Selon l’opinion que nous défendons, il n’est toutefois pas possible de réprimer un acte illicite qui ne s’est pas encore réalisé au seul motif qu’il existe un risque – peut-il alors être autre chose que « latent » ? – qu’il ne se réalise. Une analogie intéressante peut être faite ici avec la circulation routière. Dès le moment où un véhicule est mis en circulation, on accepte le risque que non seulement le conducteur, mais aussi des tiers (autres usagers, cyclistes, piétons) puissent subir un accident. Ce risque est même très précisément quantifié. Selon les chiffres de l’Office fédéral de statistique, l’année 2021 a connu 20’794 victimes de la route en Suisse dont 200 tuées, 3993 gravement blessées et 16’601 légèrement blessées. Il s’agit donc d’un risque élevé et concret. Pour y remédier, la législation en matière de circulation routière fixe de nombreuses règles de comportement à respecter. Ces règles sont renforcées par des dispositifs de sécurité comme l’installation de ceintures ou d’airbags, la pose de radars ou des contrôles de police. Mais le risque demeure et des accidents surviennent.

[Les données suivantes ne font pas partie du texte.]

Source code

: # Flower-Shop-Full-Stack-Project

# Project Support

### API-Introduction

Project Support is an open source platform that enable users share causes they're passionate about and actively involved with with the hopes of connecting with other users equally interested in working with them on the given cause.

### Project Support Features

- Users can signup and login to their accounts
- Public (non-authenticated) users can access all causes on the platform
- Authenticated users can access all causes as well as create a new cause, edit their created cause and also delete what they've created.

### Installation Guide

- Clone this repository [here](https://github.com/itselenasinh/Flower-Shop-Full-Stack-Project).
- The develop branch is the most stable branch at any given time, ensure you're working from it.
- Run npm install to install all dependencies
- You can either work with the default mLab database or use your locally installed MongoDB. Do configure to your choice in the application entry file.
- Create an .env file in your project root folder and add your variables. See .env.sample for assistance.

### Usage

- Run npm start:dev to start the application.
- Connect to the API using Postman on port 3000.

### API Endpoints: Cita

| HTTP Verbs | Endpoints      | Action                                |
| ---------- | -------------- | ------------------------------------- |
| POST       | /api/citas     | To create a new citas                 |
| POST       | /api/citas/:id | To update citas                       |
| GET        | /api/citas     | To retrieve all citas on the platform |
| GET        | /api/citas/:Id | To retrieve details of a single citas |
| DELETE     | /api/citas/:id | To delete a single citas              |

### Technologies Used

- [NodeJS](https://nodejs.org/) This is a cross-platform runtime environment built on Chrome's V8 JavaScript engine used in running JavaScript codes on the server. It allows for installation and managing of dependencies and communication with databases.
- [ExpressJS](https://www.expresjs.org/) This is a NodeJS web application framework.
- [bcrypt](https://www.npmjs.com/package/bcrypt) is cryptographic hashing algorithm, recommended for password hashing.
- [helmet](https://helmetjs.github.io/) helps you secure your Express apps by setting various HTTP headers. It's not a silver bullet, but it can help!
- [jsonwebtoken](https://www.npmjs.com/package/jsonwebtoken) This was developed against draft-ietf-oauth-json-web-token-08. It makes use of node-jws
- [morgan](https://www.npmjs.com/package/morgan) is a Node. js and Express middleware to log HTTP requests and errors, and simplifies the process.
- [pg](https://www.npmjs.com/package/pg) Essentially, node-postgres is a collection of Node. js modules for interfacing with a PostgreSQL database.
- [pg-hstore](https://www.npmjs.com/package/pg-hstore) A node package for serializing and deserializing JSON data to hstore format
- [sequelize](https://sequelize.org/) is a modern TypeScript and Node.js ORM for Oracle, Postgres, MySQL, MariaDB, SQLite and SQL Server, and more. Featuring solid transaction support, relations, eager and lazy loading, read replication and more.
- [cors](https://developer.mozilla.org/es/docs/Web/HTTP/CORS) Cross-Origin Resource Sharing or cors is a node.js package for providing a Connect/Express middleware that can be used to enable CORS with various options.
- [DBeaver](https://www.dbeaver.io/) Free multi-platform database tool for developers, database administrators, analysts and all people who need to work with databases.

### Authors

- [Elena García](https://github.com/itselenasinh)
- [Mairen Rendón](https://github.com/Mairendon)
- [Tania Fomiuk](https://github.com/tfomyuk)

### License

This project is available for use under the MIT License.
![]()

Cette même conception se retrouve dans la législation sur le fait des produits défectueux, dans la législation sur la recherche sur l’être humain, dans la législation sur les produits thérapeutiques ou encore dans la législation bancaire et financière. On accepte l’existence d’un risque résiduel, car il n’y a pas vraiment d’alternative. Pourquoi devrait-il en aller différemment dans la législation sur la protection des données ? Dans une interview récente, la Préposée zurichoise à la protection des données a déclaré que l’utilisation de services cloud américains devrait être interdite même si la probabilité d’un accès illicite était de 0,0001 pour cent. Il va sans dire que le droit fondamental à la protection des données est un droit très précieux et qu’il doit être protégé. Mais est-il plus précieux que l’intégrité physique, la vie ou le patrimoine au point de justifier la création d’un nouveau régime de responsabilité sans précédent qui rejette entièrement le risque ?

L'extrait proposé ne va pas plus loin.